WORK INSTRUCTION | Copy all of the data below exactly as it is given.

GIVEN ENTRIES START

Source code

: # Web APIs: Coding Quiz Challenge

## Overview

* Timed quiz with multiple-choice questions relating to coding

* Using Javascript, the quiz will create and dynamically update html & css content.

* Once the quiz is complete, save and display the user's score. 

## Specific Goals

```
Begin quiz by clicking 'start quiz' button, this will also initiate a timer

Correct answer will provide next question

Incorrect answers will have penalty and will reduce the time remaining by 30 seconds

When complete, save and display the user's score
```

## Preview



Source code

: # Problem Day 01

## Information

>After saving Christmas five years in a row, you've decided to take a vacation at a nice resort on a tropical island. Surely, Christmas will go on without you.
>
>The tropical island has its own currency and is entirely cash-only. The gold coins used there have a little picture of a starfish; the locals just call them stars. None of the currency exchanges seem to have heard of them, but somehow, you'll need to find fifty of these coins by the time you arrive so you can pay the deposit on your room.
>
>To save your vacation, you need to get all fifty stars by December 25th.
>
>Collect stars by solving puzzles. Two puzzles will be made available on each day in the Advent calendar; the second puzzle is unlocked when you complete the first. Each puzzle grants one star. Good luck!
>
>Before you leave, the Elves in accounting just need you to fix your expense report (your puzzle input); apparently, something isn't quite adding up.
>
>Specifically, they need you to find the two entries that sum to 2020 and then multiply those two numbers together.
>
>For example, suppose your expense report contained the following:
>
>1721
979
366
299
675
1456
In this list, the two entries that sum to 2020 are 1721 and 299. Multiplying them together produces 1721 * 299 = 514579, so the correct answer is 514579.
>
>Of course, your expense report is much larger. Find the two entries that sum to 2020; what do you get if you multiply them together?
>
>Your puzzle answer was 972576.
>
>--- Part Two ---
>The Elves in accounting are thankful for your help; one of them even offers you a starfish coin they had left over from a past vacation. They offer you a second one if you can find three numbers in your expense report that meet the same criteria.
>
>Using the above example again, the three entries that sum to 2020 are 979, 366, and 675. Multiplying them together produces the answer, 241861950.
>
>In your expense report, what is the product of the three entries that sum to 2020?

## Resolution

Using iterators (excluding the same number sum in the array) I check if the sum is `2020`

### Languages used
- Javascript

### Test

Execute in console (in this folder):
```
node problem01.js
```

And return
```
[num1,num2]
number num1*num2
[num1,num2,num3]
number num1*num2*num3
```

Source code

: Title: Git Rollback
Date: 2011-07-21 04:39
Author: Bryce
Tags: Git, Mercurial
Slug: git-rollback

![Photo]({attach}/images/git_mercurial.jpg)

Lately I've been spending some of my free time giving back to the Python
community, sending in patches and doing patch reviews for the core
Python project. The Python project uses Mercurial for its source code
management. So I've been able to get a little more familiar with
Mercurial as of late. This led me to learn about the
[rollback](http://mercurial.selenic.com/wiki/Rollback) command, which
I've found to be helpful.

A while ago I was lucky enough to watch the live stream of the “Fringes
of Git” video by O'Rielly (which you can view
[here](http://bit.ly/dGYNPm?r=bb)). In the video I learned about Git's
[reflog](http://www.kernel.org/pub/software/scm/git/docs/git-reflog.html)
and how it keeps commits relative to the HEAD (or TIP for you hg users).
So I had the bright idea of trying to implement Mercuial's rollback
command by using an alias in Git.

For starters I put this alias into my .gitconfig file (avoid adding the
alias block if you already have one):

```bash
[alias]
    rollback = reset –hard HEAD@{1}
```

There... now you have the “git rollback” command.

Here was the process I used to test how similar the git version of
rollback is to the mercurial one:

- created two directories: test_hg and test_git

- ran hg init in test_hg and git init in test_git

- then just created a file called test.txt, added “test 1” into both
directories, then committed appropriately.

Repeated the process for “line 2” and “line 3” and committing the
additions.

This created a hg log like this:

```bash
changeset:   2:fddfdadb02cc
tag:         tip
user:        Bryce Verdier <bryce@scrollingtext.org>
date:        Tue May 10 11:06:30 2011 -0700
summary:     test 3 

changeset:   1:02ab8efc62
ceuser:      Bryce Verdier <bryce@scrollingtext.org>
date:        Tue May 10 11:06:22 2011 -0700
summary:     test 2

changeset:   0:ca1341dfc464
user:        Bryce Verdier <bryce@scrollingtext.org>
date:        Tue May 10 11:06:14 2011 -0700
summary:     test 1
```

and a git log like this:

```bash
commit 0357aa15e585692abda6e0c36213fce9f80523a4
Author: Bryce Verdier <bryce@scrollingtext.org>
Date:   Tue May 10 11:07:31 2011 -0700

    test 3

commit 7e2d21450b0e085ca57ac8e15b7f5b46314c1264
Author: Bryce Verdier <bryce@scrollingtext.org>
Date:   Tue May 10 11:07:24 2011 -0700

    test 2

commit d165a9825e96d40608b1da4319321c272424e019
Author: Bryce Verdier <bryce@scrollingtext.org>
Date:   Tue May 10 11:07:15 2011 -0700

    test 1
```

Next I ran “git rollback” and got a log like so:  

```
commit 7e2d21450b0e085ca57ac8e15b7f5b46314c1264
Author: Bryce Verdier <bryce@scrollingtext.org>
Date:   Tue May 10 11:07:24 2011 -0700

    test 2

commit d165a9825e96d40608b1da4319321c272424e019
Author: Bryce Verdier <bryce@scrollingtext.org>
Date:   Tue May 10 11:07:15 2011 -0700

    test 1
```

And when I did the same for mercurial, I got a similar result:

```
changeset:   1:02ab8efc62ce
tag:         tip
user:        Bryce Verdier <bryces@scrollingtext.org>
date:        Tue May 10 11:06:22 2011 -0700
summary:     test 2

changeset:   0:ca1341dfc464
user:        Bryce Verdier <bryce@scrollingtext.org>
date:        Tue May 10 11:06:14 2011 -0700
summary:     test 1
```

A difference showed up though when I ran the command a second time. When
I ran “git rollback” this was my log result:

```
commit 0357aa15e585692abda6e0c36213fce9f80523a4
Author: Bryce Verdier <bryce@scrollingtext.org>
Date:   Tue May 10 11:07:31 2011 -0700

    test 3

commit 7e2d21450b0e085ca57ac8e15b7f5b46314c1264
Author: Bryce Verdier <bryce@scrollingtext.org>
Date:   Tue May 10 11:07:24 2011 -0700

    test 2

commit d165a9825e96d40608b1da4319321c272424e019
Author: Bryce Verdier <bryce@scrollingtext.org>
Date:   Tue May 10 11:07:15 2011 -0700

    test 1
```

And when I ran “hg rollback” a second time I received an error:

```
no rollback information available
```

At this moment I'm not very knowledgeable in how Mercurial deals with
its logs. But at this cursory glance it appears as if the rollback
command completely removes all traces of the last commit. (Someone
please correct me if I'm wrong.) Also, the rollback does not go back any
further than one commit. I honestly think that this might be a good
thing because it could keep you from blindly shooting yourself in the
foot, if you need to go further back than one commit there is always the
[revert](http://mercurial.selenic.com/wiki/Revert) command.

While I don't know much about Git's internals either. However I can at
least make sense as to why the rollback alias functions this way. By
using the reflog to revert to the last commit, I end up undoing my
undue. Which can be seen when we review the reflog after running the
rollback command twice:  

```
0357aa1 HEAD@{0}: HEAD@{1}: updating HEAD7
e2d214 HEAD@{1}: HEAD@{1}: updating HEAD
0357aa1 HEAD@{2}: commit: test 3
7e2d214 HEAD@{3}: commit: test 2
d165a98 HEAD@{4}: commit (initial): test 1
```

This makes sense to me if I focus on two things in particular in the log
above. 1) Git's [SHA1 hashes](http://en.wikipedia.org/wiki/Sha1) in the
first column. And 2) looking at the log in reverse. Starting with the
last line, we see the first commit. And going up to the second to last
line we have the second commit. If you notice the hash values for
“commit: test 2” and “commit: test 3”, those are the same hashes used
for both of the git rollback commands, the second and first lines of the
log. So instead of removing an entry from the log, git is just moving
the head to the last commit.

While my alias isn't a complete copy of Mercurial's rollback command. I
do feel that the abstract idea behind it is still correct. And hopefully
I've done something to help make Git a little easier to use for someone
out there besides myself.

GIVEN ENTRIES END

SOLUTION TO THIS TASK |
Source code

: # Web APIs: Coding Quiz Challenge

## Overview

* Timed quiz with multiple-choice questions relating to coding

* Using Javascript, the quiz will create and dynamically update html & css content.

* Once the quiz is complete, save and display the user's score. 

## Specific Goals

```
Begin quiz by clicking 'start quiz' button, this will also initiate a timer

Correct answer will provide next question

Incorrect answers will have penalty and will reduce the time remaining by 30 seconds

When complete, save and display the user's score
```

## Preview



Source code

: # Problem Day 01

## Information

>After saving Christmas five years in a row, you've decided to take a vacation at a nice resort on a tropical island. Surely, Christmas will go on without you.
>
>The tropical island has its own currency and is entirely cash-only. The gold coins used there have a little picture of a starfish; the locals just call them stars. None of the currency exchanges seem to have heard of them, but somehow, you'll need to find fifty of these coins by the time you arrive so you can pay the deposit on your room.
>
>To save your vacation, you need to get all fifty stars by December 25th.
>
>Collect stars by solving puzzles. Two puzzles will be made available on each day in the Advent calendar; the second puzzle is unlocked when you complete the first. Each puzzle grants one star. Good luck!
>
>Before you leave, the Elves in accounting just need you to fix your expense report (your puzzle input); apparently, something isn't quite adding up.
>
>Specifically, they need you to find the two entries that sum to 2020 and then multiply those two numbers together.
>
>For example, suppose your expense report contained the following:
>
>1721
979
366
299
675
1456
In this list, the two entries that sum to 2020 are 1721 and 299. Multiplying them together produces 1721 * 299 = 514579, so the correct answer is 514579.
>
>Of course, your expense report is much larger. Find the two entries that sum to 2020; what do you get if you multiply them together?
>
>Your puzzle answer was 972576.
>
>--- Part Two ---
>The Elves in accounting are thankful for your help; one of them even offers you a starfish coin they had left over from a past vacation. They offer you a second one if you can find three numbers in your expense report that meet the same criteria.
>
>Using the above example again, the three entries that sum to 2020 are 979, 366, and 675. Multiplying them together produces the answer, 241861950.
>
>In your expense report, what is the product of the three entries that sum to 2020?

## Resolution

Using iterators (excluding the same number sum in the array) I check if the sum is `2020`

### Languages used
- Javascript

### Test

Execute in console (in this folder):
```
node problem01.js
```

And return
```
[num1,num2]
number num1*num2
[num1,num2,num3]
number num1*num2*num3
```

Source code

: Title: Git Rollback
Date: 2011-07-21 04:39
Author: Bryce
Tags: Git, Mercurial
Slug: git-rollback

![Photo]({attach}/images/git_mercurial.jpg)

Lately I've been spending some of my free time giving back to the Python
community, sending in patches and doing patch reviews for the core
Python project. The Python project uses Mercurial for its source code
management. So I've been able to get a little more familiar with
Mercurial as of late. This led me to learn about the
[rollback](http://mercurial.selenic.com/wiki/Rollback) command, which
I've found to be helpful.

A while ago I was lucky enough to watch the live stream of the “Fringes
of Git” video by O'Rielly (which you can view
[here](http://bit.ly/dGYNPm?r=bb)). In the video I learned about Git's
[reflog](http://www.kernel.org/pub/software/scm/git/docs/git-reflog.html)
and how it keeps commits relative to the HEAD (or TIP for you hg users).
So I had the bright idea of trying to implement Mercuial's rollback
command by using an alias in Git.

For starters I put this alias into my .gitconfig file (avoid adding the
alias block if you already have one):

```bash
[alias]
    rollback = reset –hard HEAD@{1}
```

There... now you have the “git rollback” command.

Here was the process I used to test how similar the git version of
rollback is to the mercurial one:

- created two directories: test_hg and test_git

- ran hg init in test_hg and git init in test_git

- then just created a file called test.txt, added “test 1” into both
directories, then committed appropriately.

Repeated the process for “line 2” and “line 3” and committing the
additions.

This created a hg log like this:

```bash
changeset:   2:fddfdadb02cc
tag:         tip
user:        Bryce Verdier <bryce@scrollingtext.org>
date:        Tue May 10 11:06:30 2011 -0700
summary:     test 3 

changeset:   1:02ab8efc62
ceuser:      Bryce Verdier <bryce@scrollingtext.org>
date:        Tue May 10 11:06:22 2011 -0700
summary:     test 2

changeset:   0:ca1341dfc464
user:        Bryce Verdier <bryce@scrollingtext.org>
date:        Tue May 10 11:06:14 2011 -0700
summary:     test 1
```

and a git log like this:

```bash
commit 0357aa15e585692abda6e0c36213fce9f80523a4
Author: Bryce Verdier <bryce@scrollingtext.org>
Date:   Tue May 10 11:07:31 2011 -0700

    test 3

commit 7e2d21450b0e085ca57ac8e15b7f5b46314c1264
Author: Bryce Verdier <bryce@scrollingtext.org>
Date:   Tue May 10 11:07:24 2011 -0700

    test 2

commit d165a9825e96d40608b1da4319321c272424e019
Author: Bryce Verdier <bryce@scrollingtext.org>
Date:   Tue May 10 11:07:15 2011 -0700

    test 1
```

Next I ran “git rollback” and got a log like so:  

```
commit 7e2d21450b0e085ca57ac8e15b7f5b46314c1264
Author: Bryce Verdier <bryce@scrollingtext.org>
Date:   Tue May 10 11:07:24 2011 -0700

    test 2

commit d165a9825e96d40608b1da4319321c272424e019
Author: Bryce Verdier <bryce@scrollingtext.org>
Date:   Tue May 10 11:07:15 2011 -0700

    test 1
```

And when I did the same for mercurial, I got a similar result:

```
changeset:   1:02ab8efc62ce
tag:         tip
user:        Bryce Verdier <bryces@scrollingtext.org>
date:        Tue May 10 11:06:22 2011 -0700
summary:     test 2

changeset:   0:ca1341dfc464
user:        Bryce Verdier <bryce@scrollingtext.org>
date:        Tue May 10 11:06:14 2011 -0700
summary:     test 1
```

A difference showed up though when I ran the command a second time. When
I ran “git rollback” this was my log result:

```
commit 0357aa15e585692abda6e0c36213fce9f80523a4
Author: Bryce Verdier <bryce@scrollingtext.org>
Date:   Tue May 10 11:07:31 2011 -0700

    test 3

commit 7e2d21450b0e085ca57ac8e15b7f5b46314c1264
Author: Bryce Verdier <bryce@scrollingtext.org>
Date:   Tue May 10 11:07:24 2011 -0700

    test 2

commit d165a9825e96d40608b1da4319321c272424e019
Author: Bryce Verdier <bryce@scrollingtext.org>
Date:   Tue May 10 11:07:15 2011 -0700

    test 1
```

And when I ran “hg rollback” a second time I received an error:

```
no rollback information available
```

At this moment I'm not very knowledgeable in how Mercurial deals with
its logs. But at this cursory glance it appears as if the rollback
command completely removes all traces of the last commit. (Someone
please correct me if I'm wrong.) Also, the rollback does not go back any
further than one commit. I honestly think that this might be a good
thing because it could keep you from blindly shooting yourself in the
foot, if you need to go further back than one commit there is always the
[revert](http://mercurial.selenic.com/wiki/Revert) command.

While I don't know much about Git's internals either. However I can at
least make sense as to why the rollback alias functions this way. By
using the reflog to revert to the last commit, I end up undoing my
undue. Which can be seen when we review the reflog after running the
rollback command twice:  

```
0357aa1 HEAD@{0}: HEAD@{1}: updating HEAD7
e2d214 HEAD@{1}: HEAD@{1}: updating HEAD
0357aa1 HEAD@{2}: commit: test 3
7e2d214 HEAD@{3}: commit: test 2
d165a98 HEAD@{4}: commit (initial): test 1
```

This makes sense to me if I focus on two things in particular in the log
above. 1) Git's [SHA1 hashes](http://en.wikipedia.org/wiki/Sha1) in the
first column. And 2) looking at the log in reverse. Starting with the
last line, we see the first commit. And going up to the second to last
line we have the second commit. If you notice the hash values for
“commit: test 2” and “commit: test 3”, those are the same hashes used
for both of the git rollback commands, the second and first lines of the
log. So instead of removing an entry from the log, git is just moving
the head to the last commit.

While my alias isn't a complete copy of Mercurial's rollback command. I
do feel that the abstract idea behind it is still correct. And hopefully
I've done something to help make Git a little easier to use for someone
out there besides myself.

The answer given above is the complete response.